* To do: Tell me, please, how many lines in the records below include the word "trials". Give no more than the number.

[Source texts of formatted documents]
※ ※ ※
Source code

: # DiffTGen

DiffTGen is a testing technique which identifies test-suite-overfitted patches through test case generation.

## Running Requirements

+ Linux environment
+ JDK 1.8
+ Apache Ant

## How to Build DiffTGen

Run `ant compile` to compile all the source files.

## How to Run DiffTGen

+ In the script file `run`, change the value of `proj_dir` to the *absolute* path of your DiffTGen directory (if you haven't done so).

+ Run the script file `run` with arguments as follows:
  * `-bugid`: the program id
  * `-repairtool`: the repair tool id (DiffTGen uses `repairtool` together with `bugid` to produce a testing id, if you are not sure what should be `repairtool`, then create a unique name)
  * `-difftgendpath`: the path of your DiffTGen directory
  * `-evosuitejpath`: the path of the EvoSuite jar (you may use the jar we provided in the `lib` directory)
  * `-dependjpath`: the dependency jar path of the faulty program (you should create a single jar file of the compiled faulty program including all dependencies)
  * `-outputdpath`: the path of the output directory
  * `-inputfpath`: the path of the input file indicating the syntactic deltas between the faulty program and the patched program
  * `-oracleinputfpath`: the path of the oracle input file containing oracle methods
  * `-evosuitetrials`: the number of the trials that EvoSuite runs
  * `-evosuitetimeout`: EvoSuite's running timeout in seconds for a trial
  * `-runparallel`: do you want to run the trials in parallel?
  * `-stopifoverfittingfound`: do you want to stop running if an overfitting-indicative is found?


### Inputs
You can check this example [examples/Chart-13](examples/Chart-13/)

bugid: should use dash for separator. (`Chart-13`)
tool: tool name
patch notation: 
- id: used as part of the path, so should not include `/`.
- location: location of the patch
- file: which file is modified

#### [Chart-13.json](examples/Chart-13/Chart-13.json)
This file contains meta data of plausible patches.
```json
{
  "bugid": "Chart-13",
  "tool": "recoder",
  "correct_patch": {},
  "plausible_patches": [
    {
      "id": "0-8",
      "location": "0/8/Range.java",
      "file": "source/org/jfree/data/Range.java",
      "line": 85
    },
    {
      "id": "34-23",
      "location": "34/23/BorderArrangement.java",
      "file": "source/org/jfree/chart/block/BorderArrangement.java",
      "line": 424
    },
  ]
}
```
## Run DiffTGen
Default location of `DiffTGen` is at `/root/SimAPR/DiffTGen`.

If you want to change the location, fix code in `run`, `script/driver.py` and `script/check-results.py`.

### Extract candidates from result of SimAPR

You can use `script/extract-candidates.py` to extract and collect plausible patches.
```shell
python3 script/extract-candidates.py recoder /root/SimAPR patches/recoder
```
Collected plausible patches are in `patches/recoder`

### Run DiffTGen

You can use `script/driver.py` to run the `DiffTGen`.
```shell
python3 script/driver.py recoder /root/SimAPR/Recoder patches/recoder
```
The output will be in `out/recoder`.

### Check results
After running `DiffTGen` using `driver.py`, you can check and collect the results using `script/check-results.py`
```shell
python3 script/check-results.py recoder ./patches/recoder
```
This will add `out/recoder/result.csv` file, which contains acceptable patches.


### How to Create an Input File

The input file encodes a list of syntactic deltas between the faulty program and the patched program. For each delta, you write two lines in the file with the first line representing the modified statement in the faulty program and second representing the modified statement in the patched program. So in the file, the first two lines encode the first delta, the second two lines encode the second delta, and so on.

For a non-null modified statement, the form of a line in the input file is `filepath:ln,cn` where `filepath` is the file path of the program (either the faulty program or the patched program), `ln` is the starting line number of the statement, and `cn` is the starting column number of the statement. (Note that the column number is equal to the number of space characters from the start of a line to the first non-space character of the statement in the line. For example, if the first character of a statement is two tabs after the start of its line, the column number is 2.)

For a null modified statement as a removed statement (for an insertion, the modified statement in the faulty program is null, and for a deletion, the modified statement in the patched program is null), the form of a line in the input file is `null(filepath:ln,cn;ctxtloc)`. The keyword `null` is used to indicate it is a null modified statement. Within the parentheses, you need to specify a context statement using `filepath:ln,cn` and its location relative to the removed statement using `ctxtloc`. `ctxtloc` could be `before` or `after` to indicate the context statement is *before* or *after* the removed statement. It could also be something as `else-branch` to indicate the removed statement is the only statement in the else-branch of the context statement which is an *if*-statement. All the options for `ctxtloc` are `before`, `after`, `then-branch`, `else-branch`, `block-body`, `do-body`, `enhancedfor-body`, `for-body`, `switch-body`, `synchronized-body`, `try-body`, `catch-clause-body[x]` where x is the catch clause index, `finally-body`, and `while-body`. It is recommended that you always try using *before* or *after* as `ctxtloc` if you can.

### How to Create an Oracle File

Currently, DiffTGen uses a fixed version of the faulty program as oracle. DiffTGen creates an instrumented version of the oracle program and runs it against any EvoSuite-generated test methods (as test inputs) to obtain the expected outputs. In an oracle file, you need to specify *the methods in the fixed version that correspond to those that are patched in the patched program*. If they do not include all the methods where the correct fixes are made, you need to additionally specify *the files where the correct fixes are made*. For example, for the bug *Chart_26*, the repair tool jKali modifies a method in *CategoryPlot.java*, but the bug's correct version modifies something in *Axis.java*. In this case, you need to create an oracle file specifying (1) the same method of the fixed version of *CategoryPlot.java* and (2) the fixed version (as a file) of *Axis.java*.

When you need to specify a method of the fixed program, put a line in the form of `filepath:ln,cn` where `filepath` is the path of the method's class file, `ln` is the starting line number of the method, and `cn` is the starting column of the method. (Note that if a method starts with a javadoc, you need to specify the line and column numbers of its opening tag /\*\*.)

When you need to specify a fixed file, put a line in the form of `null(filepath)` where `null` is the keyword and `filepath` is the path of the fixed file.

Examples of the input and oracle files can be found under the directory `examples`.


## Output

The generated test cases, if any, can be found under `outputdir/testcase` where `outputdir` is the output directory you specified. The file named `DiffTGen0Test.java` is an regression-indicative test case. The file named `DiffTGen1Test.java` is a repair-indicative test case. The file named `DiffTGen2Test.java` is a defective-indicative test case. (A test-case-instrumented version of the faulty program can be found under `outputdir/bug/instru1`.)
※ ※ ※
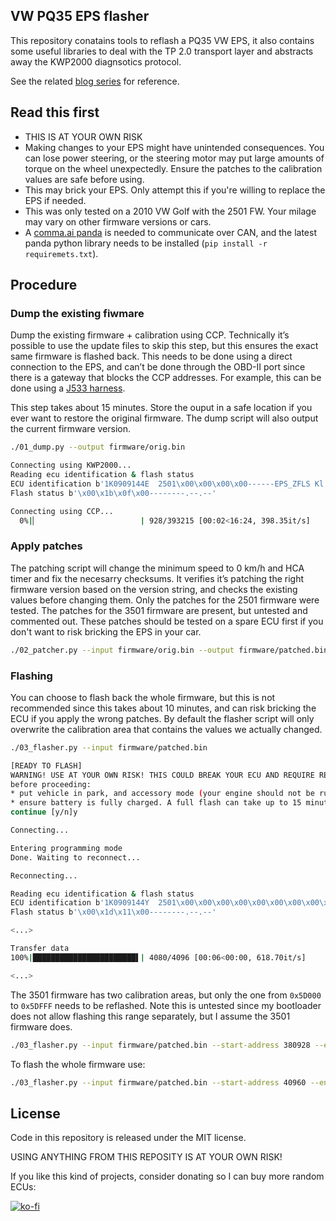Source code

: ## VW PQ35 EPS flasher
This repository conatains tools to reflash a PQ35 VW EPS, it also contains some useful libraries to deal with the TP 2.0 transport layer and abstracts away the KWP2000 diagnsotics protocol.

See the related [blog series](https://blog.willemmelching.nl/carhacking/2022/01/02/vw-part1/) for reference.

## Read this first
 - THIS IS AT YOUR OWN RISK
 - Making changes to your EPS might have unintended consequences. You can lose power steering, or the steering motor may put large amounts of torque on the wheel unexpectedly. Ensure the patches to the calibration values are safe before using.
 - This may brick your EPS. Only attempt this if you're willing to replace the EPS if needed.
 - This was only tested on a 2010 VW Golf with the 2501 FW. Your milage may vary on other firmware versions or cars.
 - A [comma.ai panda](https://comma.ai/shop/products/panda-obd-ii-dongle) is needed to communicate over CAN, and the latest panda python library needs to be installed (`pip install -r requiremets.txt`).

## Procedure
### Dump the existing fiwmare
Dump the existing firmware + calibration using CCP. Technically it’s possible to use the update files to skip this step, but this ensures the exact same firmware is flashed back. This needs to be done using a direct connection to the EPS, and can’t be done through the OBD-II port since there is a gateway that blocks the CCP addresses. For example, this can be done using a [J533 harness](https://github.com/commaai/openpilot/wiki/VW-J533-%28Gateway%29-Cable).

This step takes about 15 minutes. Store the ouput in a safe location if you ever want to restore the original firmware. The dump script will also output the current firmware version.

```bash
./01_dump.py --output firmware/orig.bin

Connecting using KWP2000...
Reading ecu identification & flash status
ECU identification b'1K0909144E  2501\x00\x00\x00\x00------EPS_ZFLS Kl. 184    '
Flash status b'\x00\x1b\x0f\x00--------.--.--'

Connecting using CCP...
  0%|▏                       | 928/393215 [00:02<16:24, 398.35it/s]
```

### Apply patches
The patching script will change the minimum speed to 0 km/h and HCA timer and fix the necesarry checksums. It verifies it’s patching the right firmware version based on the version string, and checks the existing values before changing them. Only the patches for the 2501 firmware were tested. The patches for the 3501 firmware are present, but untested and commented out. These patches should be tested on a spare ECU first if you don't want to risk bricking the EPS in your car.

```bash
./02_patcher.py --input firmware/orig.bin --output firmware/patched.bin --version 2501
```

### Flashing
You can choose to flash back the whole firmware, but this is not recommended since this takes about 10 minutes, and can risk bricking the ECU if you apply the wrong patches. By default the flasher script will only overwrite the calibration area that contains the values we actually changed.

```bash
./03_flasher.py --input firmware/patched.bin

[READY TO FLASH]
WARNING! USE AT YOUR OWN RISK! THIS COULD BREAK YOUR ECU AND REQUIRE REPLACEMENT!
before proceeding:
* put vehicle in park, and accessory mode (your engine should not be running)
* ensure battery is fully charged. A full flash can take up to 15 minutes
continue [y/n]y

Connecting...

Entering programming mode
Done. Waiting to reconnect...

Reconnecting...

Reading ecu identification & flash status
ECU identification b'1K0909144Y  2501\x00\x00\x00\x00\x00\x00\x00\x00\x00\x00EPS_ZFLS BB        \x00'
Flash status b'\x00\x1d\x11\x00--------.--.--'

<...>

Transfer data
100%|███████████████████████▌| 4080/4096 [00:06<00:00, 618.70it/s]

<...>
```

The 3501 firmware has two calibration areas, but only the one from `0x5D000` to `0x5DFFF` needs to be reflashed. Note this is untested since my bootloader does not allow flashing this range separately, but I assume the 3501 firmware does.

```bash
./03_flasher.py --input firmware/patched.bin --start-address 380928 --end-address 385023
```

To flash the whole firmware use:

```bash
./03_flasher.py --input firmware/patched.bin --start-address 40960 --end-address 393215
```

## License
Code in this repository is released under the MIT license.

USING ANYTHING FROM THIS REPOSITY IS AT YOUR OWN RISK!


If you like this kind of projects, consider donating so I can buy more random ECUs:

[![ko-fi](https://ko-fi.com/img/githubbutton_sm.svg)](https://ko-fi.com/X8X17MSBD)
※ ※ ※
* Result: 2